• EXERCISE AIM:
All of the data below needs to be set down again, exactly as shown.

(Data records)
====================

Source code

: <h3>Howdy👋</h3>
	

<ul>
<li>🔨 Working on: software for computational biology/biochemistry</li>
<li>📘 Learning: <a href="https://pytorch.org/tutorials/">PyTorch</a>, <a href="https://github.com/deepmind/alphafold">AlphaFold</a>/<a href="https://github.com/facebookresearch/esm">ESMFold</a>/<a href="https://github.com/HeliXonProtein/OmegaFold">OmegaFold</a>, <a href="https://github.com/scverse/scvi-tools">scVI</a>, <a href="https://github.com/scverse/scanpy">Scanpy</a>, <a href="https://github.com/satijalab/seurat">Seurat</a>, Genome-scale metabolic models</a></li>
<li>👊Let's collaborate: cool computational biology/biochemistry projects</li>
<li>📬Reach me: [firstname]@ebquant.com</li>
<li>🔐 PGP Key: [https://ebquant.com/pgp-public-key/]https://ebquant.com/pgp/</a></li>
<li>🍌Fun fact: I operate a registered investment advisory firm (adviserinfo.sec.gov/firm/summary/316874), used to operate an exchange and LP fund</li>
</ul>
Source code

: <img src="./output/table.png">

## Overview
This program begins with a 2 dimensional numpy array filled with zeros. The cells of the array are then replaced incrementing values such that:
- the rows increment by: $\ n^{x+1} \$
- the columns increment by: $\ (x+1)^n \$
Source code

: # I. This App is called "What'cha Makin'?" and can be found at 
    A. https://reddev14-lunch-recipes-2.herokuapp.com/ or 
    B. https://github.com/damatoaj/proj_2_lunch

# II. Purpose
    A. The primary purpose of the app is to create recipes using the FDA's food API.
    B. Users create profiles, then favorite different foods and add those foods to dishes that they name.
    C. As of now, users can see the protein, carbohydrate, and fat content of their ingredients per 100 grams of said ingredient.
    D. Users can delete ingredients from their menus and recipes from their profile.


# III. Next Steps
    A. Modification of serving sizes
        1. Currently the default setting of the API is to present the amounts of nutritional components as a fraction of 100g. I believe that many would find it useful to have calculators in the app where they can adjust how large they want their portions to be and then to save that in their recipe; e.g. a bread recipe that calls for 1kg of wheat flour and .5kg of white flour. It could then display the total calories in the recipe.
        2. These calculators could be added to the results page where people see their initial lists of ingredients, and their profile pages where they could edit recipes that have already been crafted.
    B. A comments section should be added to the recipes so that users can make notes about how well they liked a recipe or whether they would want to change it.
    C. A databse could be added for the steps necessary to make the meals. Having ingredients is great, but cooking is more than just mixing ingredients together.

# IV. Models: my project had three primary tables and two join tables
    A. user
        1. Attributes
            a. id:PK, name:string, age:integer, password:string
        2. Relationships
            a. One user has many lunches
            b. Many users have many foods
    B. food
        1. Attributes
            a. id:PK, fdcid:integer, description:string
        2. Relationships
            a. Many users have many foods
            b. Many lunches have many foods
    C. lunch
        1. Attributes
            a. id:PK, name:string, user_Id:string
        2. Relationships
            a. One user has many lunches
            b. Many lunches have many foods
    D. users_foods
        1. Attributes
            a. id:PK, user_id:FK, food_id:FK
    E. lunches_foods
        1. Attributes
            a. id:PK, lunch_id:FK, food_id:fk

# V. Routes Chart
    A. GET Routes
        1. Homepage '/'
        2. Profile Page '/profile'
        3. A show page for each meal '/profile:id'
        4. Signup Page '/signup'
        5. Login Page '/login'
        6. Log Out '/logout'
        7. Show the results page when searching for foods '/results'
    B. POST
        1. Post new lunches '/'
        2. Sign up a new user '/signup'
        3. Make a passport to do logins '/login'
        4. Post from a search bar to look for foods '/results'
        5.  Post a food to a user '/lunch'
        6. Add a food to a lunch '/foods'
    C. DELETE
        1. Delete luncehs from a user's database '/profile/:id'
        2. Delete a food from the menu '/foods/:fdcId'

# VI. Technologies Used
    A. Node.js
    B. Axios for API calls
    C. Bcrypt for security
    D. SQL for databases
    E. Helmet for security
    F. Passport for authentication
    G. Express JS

====================

• SOLUTION FOR THIS EXERCISE:
Source code

: <h3>Howdy👋</h3>
	

<ul>
<li>🔨 Working on: software for computational biology/biochemistry</li>
<li>📘 Learning: <a href="https://pytorch.org/tutorials/">PyTorch</a>, <a href="https://github.com/deepmind/alphafold">AlphaFold</a>/<a href="https://github.com/facebookresearch/esm">ESMFold</a>/<a href="https://github.com/HeliXonProtein/OmegaFold">OmegaFold</a>, <a href="https://github.com/scverse/scvi-tools">scVI</a>, <a href="https://github.com/scverse/scanpy">Scanpy</a>, <a href="https://github.com/satijalab/seurat">Seurat</a>, Genome-scale metabolic models</a></li>
<li>👊Let's collaborate: cool computational biology/biochemistry projects</li>
<li>📬Reach me: [firstname]@ebquant.com</li>
<li>🔐 PGP Key: [https://ebquant.com/pgp-public-key/]https://ebquant.com/pgp/</a></li>
<li>🍌Fun fact: I operate a registered investment advisory firm (adviserinfo.sec.gov/firm/summary/316874), used to operate an exchange and LP fund</li>
</ul>
Source code

: <img src="./output/table.png">

## Overview
This program begins with a 2 dimensional numpy array filled with zeros. The cells of the array are then replaced incrementing values such that:
- the rows increment by: $\ n^{x+1} \$
- the columns increment by: $\ (x+1)^n \$
Source code

: # I. This App is called "What'cha Makin'?" and can be found at 
    A. https://reddev14-lunch-recipes-2.herokuapp.com/ or 
    B. https://github.com/damatoaj/proj_2_lunch

# II. Purpose
    A. The primary purpose of the app is to create recipes using the FDA's food API.
    B. Users create profiles, then favorite different foods and add those foods to dishes that they name.
    C. As of now, users can see the protein, carbohydrate, and fat content of their ingredients per 100 grams of said ingredient.
    D. Users can delete ingredients from their menus and recipes from their profile.


# III. Next Steps
    A. Modification of serving sizes
        1. Currently the default setting of the API is to present the amounts of nutritional components as a fraction of 100g. I believe that many would find it useful to have calculators in the app where they can adjust how large they want their portions to be and then to save that in their recipe; e.g. a bread recipe that calls for 1kg of wheat flour and .5kg of white flour. It could then display the total calories in the recipe.
        2. These calculators could be added to the results page where people see their initial lists of ingredients, and their profile pages where they could edit recipes that have already been crafted.
    B. A comments section should be added to the recipes so that users can make notes about how well they liked a recipe or whether they would want to change it.
    C. A databse could be added for the steps necessary to make the meals. Having ingredients is great, but cooking is more than just mixing ingredients together.

# IV. Models: my project had three primary tables and two join tables
    A. user
        1. Attributes
            a. id:PK, name:string, age:integer, password:string
        2. Relationships
            a. One user has many lunches
            b. Many users have many foods
    B. food
        1. Attributes
            a. id:PK, fdcid:integer, description:string
        2. Relationships
            a. Many users have many foods
            b. Many lunches have many foods
    C. lunch
        1. Attributes
            a. id:PK, name:string, user_Id:string
        2. Relationships
            a. One user has many lunches
            b. Many lunches have many foods
    D. users_foods
        1. Attributes
            a. id:PK, user_id:FK, food_id:FK
    E. lunches_foods
        1. Attributes
            a. id:PK, lunch_id:FK, food_id:fk

# V. Routes Chart
    A. GET Routes
        1. Homepage '/'
        2. Profile Page '/profile'
        3. A show page for each meal '/profile:id'
        4. Signup Page '/signup'
        5. Login Page '/login'
        6. Log Out '/logout'
        7. Show the results page when searching for foods '/results'
    B. POST
        1. Post new lunches '/'
        2. Sign up a new user '/signup'
        3. Make a passport to do logins '/login'
        4. Post from a search bar to look for foods '/results'
        5.  Post a food to a user '/lunch'
        6. Add a food to a lunch '/foods'
    C. DELETE
        1. Delete luncehs from a user's database '/profile/:id'
        2. Delete a food from the menu '/foods/:fdcId'

# VI. Technologies Used
    A. Node.js
    B. Axios for API calls
    C. Bcrypt for security
    D. SQL for databases
    E. Helmet for security
    F. Passport for authentication
    G. Express JS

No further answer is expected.